Rosineide Caxiiana caminha devagar, mas com firmeza. Seus pés conhecem o chão de terra batida do território Caxiiana-Tunayana, no Pará, e agora tocam o asfalto quente de Brasília.
No rosto, a pintura vermelha carrega mais do que cor: carrega história, território, memória e luta. Seu território ainda não é oficialmente reconhecido pelo Estado.
O processo de demarcação caminha a passos lentos e, recentemente, foi judicializado pelo Ministério Público Federal. Mas Rosineide não veio sozinha.
Ela foi uma das milhares de mulheres indígenas que chegaram à capital federal para participar da IV Marcha das Mulheres Indígenas, realizada entre os dias 5 e 7 de agosto no Eixo Cultural Ibero-Americano (antiga Funarte), com o tema “Nosso corpo, nosso território: somos as guardiãs do planeta.”
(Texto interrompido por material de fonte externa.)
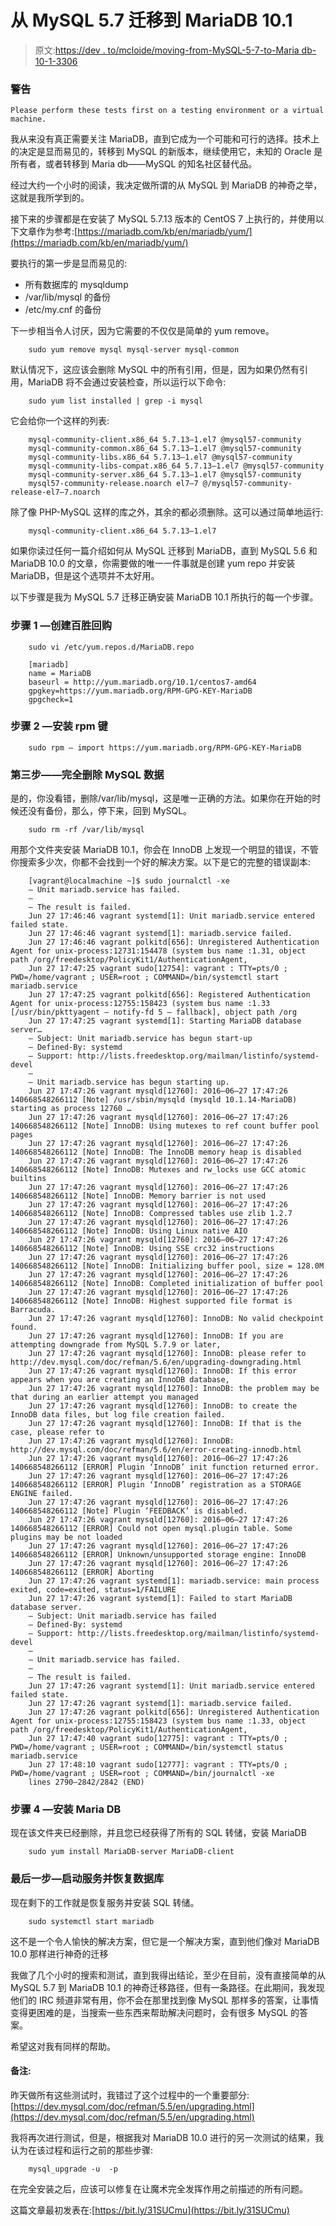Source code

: # 从 MySQL 5.7 迁移到 MariaDB 10.1

> 原文:[https://dev . to/mcloide/moving-from-MySQL-5-7-to-Maria db-10-1-3306](https://dev.to/mcloide/moving-from-mysql-5-7-to-mariadb-10-1-3306)

### [](#warning)警告

```
Please perform these tests first on a testing environment or a virtual machine.

```

我从来没有真正需要关注 MariaDB，直到它成为一个可能和可行的选择。技术上的决定是显而易见的，转移到 MySQL 的新版本，继续使用它，未知的 Oracle 是所有者，或者转移到 Maria db——MySQL 的知名社区替代品。

经过大约一个小时的阅读，我决定做所谓的从 MySQL 到 MariaDB 的神奇之举，这就是我所学到的。

接下来的步骤都是在安装了 MySQL 5.7.13 版本的 CentOS 7 上执行的，并使用以下文章作为参考:[https://mariadb.com/kb/en/mariadb/yum/](https://mariadb.com/kb/en/mariadb/yum/)

要执行的第一步是显而易见的:

*   所有数据库的 mysqldump
*   /var/lib/mysql 的备份
*   /etc/my.cnf 的备份

下一步相当令人讨厌，因为它需要的不仅仅是简单的 yum remove。

```
    sudo yum remove mysql mysql-server mysql-common

```

默认情况下，这应该会删除 MySQL 中的所有引用，但是，因为如果仍然有引用，MariaDB 将不会通过安装检查，所以运行以下命令:

```
    sudo yum list installed | grep -i mysql

```

它会给你一个这样的列表:

```
    mysql-community-client.x86_64 5.7.13–1.el7 @mysql57-community
    mysql-community-common.x86_64 5.7.13–1.el7 @mysql57-community
    mysql-community-libs.x86_64 5.7.13–1.el7 @mysql57-community
    mysql-community-libs-compat.x86_64 5.7.13–1.el7 @mysql57-community
    mysql-community-server.x86_64 5.7.13–1.el7 @mysql57-community
    mysql57-community-release.noarch el7–7 @/mysql57-community-release-el7–7.noarch

```

除了像 PHP-MySQL 这样的库之外，其余的都必须删除。这可以通过简单地运行:

```
    mysql-community-client.x86_64 5.7.13–1.el7

```

如果你读过任何一篇介绍如何从 MySQL 迁移到 MariaDB，直到 MySQL 5.6 和 MariaDB 10.0 的文章，你需要做的唯一一件事就是创建 yum repo 并安装 MariaDB，但是这个选项并不太好用。

以下步骤是我为 MySQL 5.7 迁移正确安装 MariaDB 10.1 所执行的每一个步骤。

### [](#step-1-create-the-yum-repo)步骤 1 —创建百胜回购

```
    sudo vi /etc/yum.repos.d/MariaDB.repo

    [mariadb]
    name = MariaDB
    baseurl = http://yum.mariadb.org/10.1/centos7-amd64
    gpgkey=https://yum.mariadb.org/RPM-GPG-KEY-MariaDB
    gpgcheck=1

```

### [](#step-2-install-the-rpm-key)步骤 2 —安装 rpm 键

```
    sudo rpm — import https://yum.mariadb.org/RPM-GPG-KEY-MariaDB

```

### [](#step-3-completely-remove-mysql-data)第三步——完全删除 MySQL 数据

是的，你没看错，删除/var/lib/mysql，这是唯一正确的方法。如果你在开始的时候还没有备份，那么，停下来，回到 MySQL。

```
    sudo rm -rf /var/lib/mysql

```

用那个文件夹安装 MariaDB 10.1，你会在 InnoDB 上发现一个明显的错误，不管你搜索多少次，你都不会找到一个好的解决方案。以下是它的完整的错误副本:

```
    [vagrant@localmachine ~]$ sudo journalctl -xe
    — Unit mariadb.service has failed.
    —
    — The result is failed.
    Jun 27 17:46:46 vagrant systemd[1]: Unit mariadb.service entered failed state.
    Jun 27 17:46:46 vagrant systemd[1]: mariadb.service failed.
    Jun 27 17:46:46 vagrant polkitd[656]: Unregistered Authentication Agent for unix-process:12731:154478 (system bus name :1.31, object path /org/freedesktop/PolicyKit1/AuthenticationAgent,
    Jun 27 17:47:25 vagrant sudo[12754]: vagrant : TTY=pts/0 ; PWD=/home/vagrant ; USER=root ; COMMAND=/bin/systemctl start mariadb.service
    Jun 27 17:47:25 vagrant polkitd[656]: Registered Authentication Agent for unix-process:12755:158423 (system bus name :1.33 [/usr/bin/pkttyagent — notify-fd 5 — fallback], object path /org
    Jun 27 17:47:25 vagrant systemd[1]: Starting MariaDB database server…
    — Subject: Unit mariadb.service has begun start-up
    — Defined-By: systemd
    — Support: http://lists.freedesktop.org/mailman/listinfo/systemd-devel
    —
    — Unit mariadb.service has begun starting up.
    Jun 27 17:47:26 vagrant mysqld[12760]: 2016–06–27 17:47:26 140668548266112 [Note] /usr/sbin/mysqld (mysqld 10.1.14-MariaDB) starting as process 12760 …
    Jun 27 17:47:26 vagrant mysqld[12760]: 2016–06–27 17:47:26 140668548266112 [Note] InnoDB: Using mutexes to ref count buffer pool pages
    Jun 27 17:47:26 vagrant mysqld[12760]: 2016–06–27 17:47:26 140668548266112 [Note] InnoDB: The InnoDB memory heap is disabled
    Jun 27 17:47:26 vagrant mysqld[12760]: 2016–06–27 17:47:26 140668548266112 [Note] InnoDB: Mutexes and rw_locks use GCC atomic builtins
    Jun 27 17:47:26 vagrant mysqld[12760]: 2016–06–27 17:47:26 140668548266112 [Note] InnoDB: Memory barrier is not used
    Jun 27 17:47:26 vagrant mysqld[12760]: 2016–06–27 17:47:26 140668548266112 [Note] InnoDB: Compressed tables use zlib 1.2.7
    Jun 27 17:47:26 vagrant mysqld[12760]: 2016–06–27 17:47:26 140668548266112 [Note] InnoDB: Using Linux native AIO
    Jun 27 17:47:26 vagrant mysqld[12760]: 2016–06–27 17:47:26 140668548266112 [Note] InnoDB: Using SSE crc32 instructions
    Jun 27 17:47:26 vagrant mysqld[12760]: 2016–06–27 17:47:26 140668548266112 [Note] InnoDB: Initializing buffer pool, size = 128.0M
    Jun 27 17:47:26 vagrant mysqld[12760]: 2016–06–27 17:47:26 140668548266112 [Note] InnoDB: Completed initialization of buffer pool
    Jun 27 17:47:26 vagrant mysqld[12760]: 2016–06–27 17:47:26 140668548266112 [Note] InnoDB: Highest supported file format is Barracuda.
    Jun 27 17:47:26 vagrant mysqld[12760]: InnoDB: No valid checkpoint found.
    Jun 27 17:47:26 vagrant mysqld[12760]: InnoDB: If you are attempting downgrade from MySQL 5.7.9 or later,
    Jun 27 17:47:26 vagrant mysqld[12760]: InnoDB: please refer to http://dev.mysql.com/doc/refman/5.6/en/upgrading-downgrading.html
    Jun 27 17:47:26 vagrant mysqld[12760]: InnoDB: If this error appears when you are creating an InnoDB database,
    Jun 27 17:47:26 vagrant mysqld[12760]: InnoDB: the problem may be that during an earlier attempt you managed
    Jun 27 17:47:26 vagrant mysqld[12760]: InnoDB: to create the InnoDB data files, but log file creation failed.
    Jun 27 17:47:26 vagrant mysqld[12760]: InnoDB: If that is the case, please refer to
    Jun 27 17:47:26 vagrant mysqld[12760]: InnoDB: http://dev.mysql.com/doc/refman/5.6/en/error-creating-innodb.html
    Jun 27 17:47:26 vagrant mysqld[12760]: 2016–06–27 17:47:26 140668548266112 [ERROR] Plugin ‘InnoDB’ init function returned error.
    Jun 27 17:47:26 vagrant mysqld[12760]: 2016–06–27 17:47:26 140668548266112 [ERROR] Plugin ‘InnoDB’ registration as a STORAGE ENGINE failed.
    Jun 27 17:47:26 vagrant mysqld[12760]: 2016–06–27 17:47:26 140668548266112 [Note] Plugin ‘FEEDBACK’ is disabled.
    Jun 27 17:47:26 vagrant mysqld[12760]: 2016–06–27 17:47:26 140668548266112 [ERROR] Could not open mysql.plugin table. Some plugins may be not loaded
    Jun 27 17:47:26 vagrant mysqld[12760]: 2016–06–27 17:47:26 140668548266112 [ERROR] Unknown/unsupported storage engine: InnoDB
    Jun 27 17:47:26 vagrant mysqld[12760]: 2016–06–27 17:47:26 140668548266112 [ERROR] Aborting
    Jun 27 17:47:26 vagrant systemd[1]: mariadb.service: main process exited, code=exited, status=1/FAILURE
    Jun 27 17:47:26 vagrant systemd[1]: Failed to start MariaDB database server.
    — Subject: Unit mariadb.service has failed
    — Defined-By: systemd
    — Support: http://lists.freedesktop.org/mailman/listinfo/systemd-devel
    —
    — Unit mariadb.service has failed.
    —
    — The result is failed.
    Jun 27 17:47:26 vagrant systemd[1]: Unit mariadb.service entered failed state.
    Jun 27 17:47:26 vagrant systemd[1]: mariadb.service failed.
    Jun 27 17:47:26 vagrant polkitd[656]: Unregistered Authentication Agent for unix-process:12755:158423 (system bus name :1.33, object path /org/freedesktop/PolicyKit1/AuthenticationAgent,
    Jun 27 17:47:40 vagrant sudo[12775]: vagrant : TTY=pts/0 ; PWD=/home/vagrant ; USER=root ; COMMAND=/bin/systemctl status mariadb.service
    Jun 27 17:48:10 vagrant sudo[12777]: vagrant : TTY=pts/0 ; PWD=/home/vagrant ; USER=root ; COMMAND=/bin/journalctl -xe
    lines 2790–2842/2842 (END)

```

### [](#step-4-install-maria-db)步骤 4 —安装 Maria DB

现在该文件夹已经删除，并且您已经获得了所有的 SQL 转储，安装 MariaDB

```
    sudo yum install MariaDB-server MariaDB-client

```

### [](#final-step-start-service-and-restore-dbs)最后一步—启动服务并恢复数据库

现在剩下的工作就是恢复服务并安装 SQL 转储。

```
    sudo systemctl start mariadb

```

这不是一个令人愉快的解决方案，但它是一个解决方案，直到他们像对 MariaDB 10.0 那样进行神奇的迁移

我做了几个小时的搜索和测试，直到我得出结论，至少在目前，没有直接简单的从 MySQL 5.7 到 MariaDB 10.1 的神奇迁移路径，但有一条路径。在此期间，我发现他们的 IRC 频道非常有用，你不会在那里找到像 MySQL 那样多的答案，让事情变得更困难的是，当搜索一些东西来帮助解决问题时，会有很多 MySQL 的答案。

希望这对我有同样的帮助。

#### [](#notes)备注:

昨天做所有这些测试时，我错过了这个过程中的一个重要部分:[https://dev.mysql.com/doc/refman/5.5/en/upgrading.html](https://dev.mysql.com/doc/refman/5.5/en/upgrading.html)

我将再次进行测试，但是，根据我对 MariaDB 10.0 进行的另一次测试的结果，我认为在该过程和运行之前的那些步骤:

```
    mysql_upgrade -u  -p

```

在完全安装之后，应该可以修复在让魔术完全发挥作用之前描述的所有问题。

这篇文章最初发表在:[https://bit.ly/31SUCmu](https://bit.ly/31SUCmu)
Na manhã de quarta-feira (7), as participantes da Marcha seguiram em caminhada até a Praça dos Três Poderes, onde entregaram ao Congresso Nacional a Carta dos Corpos-Territórios em Defesa da Vida.
O documento é um manifesto contra os constantes ataques aos direitos indígenas e ambientais e uma exigência de respeito à vida, à terra e às ancestralidades.
“Meu nome é Rosineide Caxiiana. Eu estou vindo do território Caxiiana-Tunayana, do território Wayamu. A importância de a gente estar aqui é para somar com as mulheres, lutar pelo nosso direito e pela demarcação do nosso território”, afirma.
“A gente quer nosso território de volta, que sempre foi nosso, dos nossos avós. Estamos aqui para continuar essa luta”, completa Rosineide, que integra a delegação do Pará com o apoio da CEPIPA (Comissão dos Povos Indígenas do Pará).
Entre as tantas vozes que ecoavam pela Esplanada, a de Célia, do povo Cricati, também se ergueu com força e simplicidade. Vinda da aldeia São José, no município de Montes Altos (MA), ela enfrentou três dias de estrada para chegar à Marcha com seus filhos e companheiras de luta.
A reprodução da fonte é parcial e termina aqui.